Feature Analysis
Feature Analysis is tool designed to enable users to statistically evaluate the performance of features in terms of precision and recall.This tool is applicable for both numeric and categorical targets and features. Precision and recall are common performance metrics in statistics. The definitions of precision and recall are:
Precision represents the proportion of true positive predictions (correctly identified instances) out of all positive predictions (instances identified as positive, regardless of correctness). It measures the accuracy of the positive predictions made by a classifier or a feature, reflecting its ability to avoid false positives. A high precision score indicates that the classifier or feature is effective at correctly identifying relevant instances within the positive class, minimizing the risk of misclassification. In essence, precision assesses the capability of a feature/model to provide reliable positive predictions.

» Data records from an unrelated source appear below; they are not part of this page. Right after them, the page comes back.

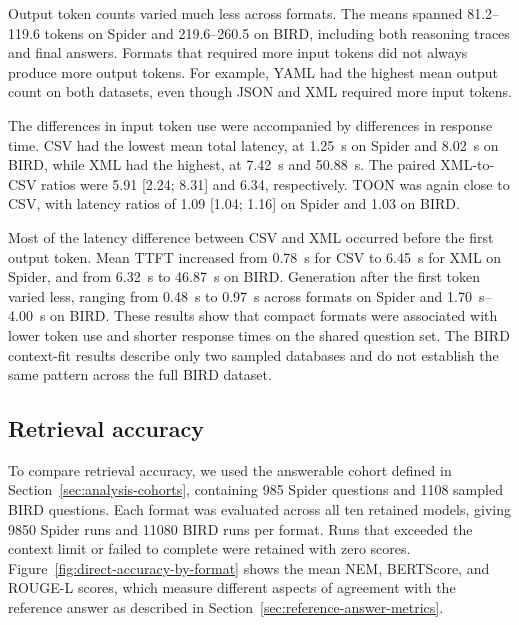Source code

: Output token counts varied much less across formats. The means spanned \numrange{81.2}{119.6} tokens on
Spider and \numrange{219.6}{260.5} on BIRD, including both reasoning traces and final answers. Formats that
required more input tokens did not always produce more output tokens. For example, YAML had the highest mean
output count on both datasets, even though JSON and XML required more input tokens.

The differences in input token use were accompanied by differences in response time. CSV had the lowest mean
total latency, at \qty{1.25}{\second} on Spider and \qty{8.02}{\second} on BIRD, while XML had the highest,
at \qty{7.42}{\second} and \qty{50.88}{\second}. The paired XML-to-CSV ratios were \num{5.91}
[\num{2.24}; \num{8.31}] and \num{6.34}, respectively. TOON was again close to CSV,
with latency ratios of \num{1.09} [\num{1.04}; \num{1.16}] on Spider and \num{1.03} on BIRD.

Most of the latency difference between CSV and XML occurred before the first output token. Mean TTFT
increased from \qty{0.78}{\second} for CSV to \qty{6.45}{\second} for XML on Spider, and from
\qty{6.32}{\second} to \qty{46.87}{\second} on BIRD. Generation after the first token varied less, ranging
from \qty{0.48}{\second} to \qty{0.97}{\second} across formats on Spider and \qtyrange{1.70}{4.00}{\second}
on BIRD. These results show that compact formats were associated with lower token use and shorter response
times on the shared question set. The BIRD context-fit results describe only two sampled databases and do
not establish the same pattern across the full BIRD dataset.

\subsection{Retrieval accuracy}

To compare retrieval accuracy, we used the answerable cohort defined in Section~\ref{sec:analysis-cohorts},
containing \num{985} Spider questions and \num{1108} sampled BIRD questions. Each format was evaluated across
all ten retained models, giving \num{9850} Spider runs and \num{11080} BIRD runs per format. Runs that
exceeded the context limit or failed to complete were retained with zero scores.
Figure~\ref{fig:direct-accuracy-by-format} shows the mean NEM, BERTScore, and ROUGE-L scores, which measure
different aspects of agreement with the reference answer as described in Section~\ref{sec:reference-answer-metrics}.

Recall signifies the proportion of true positive predictions (correctly identified instances) out of all actual positive instances in the dataset. It measures the ability of a classifier or feature to capture or retrieve all relevant instances of the positive class. A high recall score indicates that the classifier is proficient at identifying a large portion of the actual positive instances, minimizing the risk of false negatives. To use Feature Analysis, the following fields must be filled:
Market Data: The market data in which the feature(s) and the target are
Pair(s): The pairs that their data is used in the analysis
Timeframe: The timeframe for which the analysis is being done
Target Name: The name of the target involved in the analysis
Start Date: The beginning of the analysis period
End Date: The end of the analysis period
Feature(s): Feature(s) involved in the analysis
Signal Analysis Reports
Using very short periods might lead to invalid results. This is because statical analysis, in its nature, needs to have sufficient data.
Note that the maximum number of features involved in the analysis is two when one of the features is numeric.
Reports for Numeric Features
To calculate precision and recall, both the inputs and the outputs must be categorical. This means that not only the target must be categorical, but also the features must be categorical. To generate reports, signal analysis tool breaks the range of numerical features into ten equal shorter ranges and reports the precision and recall. To solve this issue for numeric targets, the system uses Mean Target Values. To do so, mean values of the target are reported for different ranges of features. When only one feature is used, the report is presented in the form of a stem plot. When two features are used, the report is presented in the form of a heatmap plot. for numerical targets, there will be only one heatmap which shows the mean value of the target for each sector of the heatmap. When a categorical target is used, for each label in the target, a separate heatmap is presented which shows the precision and the recall scores for different combination of the features.
Reports for Categorical Features
When categorical features are used, if the target is numerical, a heatmap that shows different combinations of intervals for the features is reported. In this heatmap, mean target values for each sector of the heatmap is available. When categorical features are involved and the target is also categorical, two interactive charts are reported. The first one allows you to navigate through different combinations of the features and read precision or recall scores. The second chart shows different combinations of labels in the features included in the analysis. These two lets you explore and investigate various combinations of labels and find optimum combinations for maximum performance.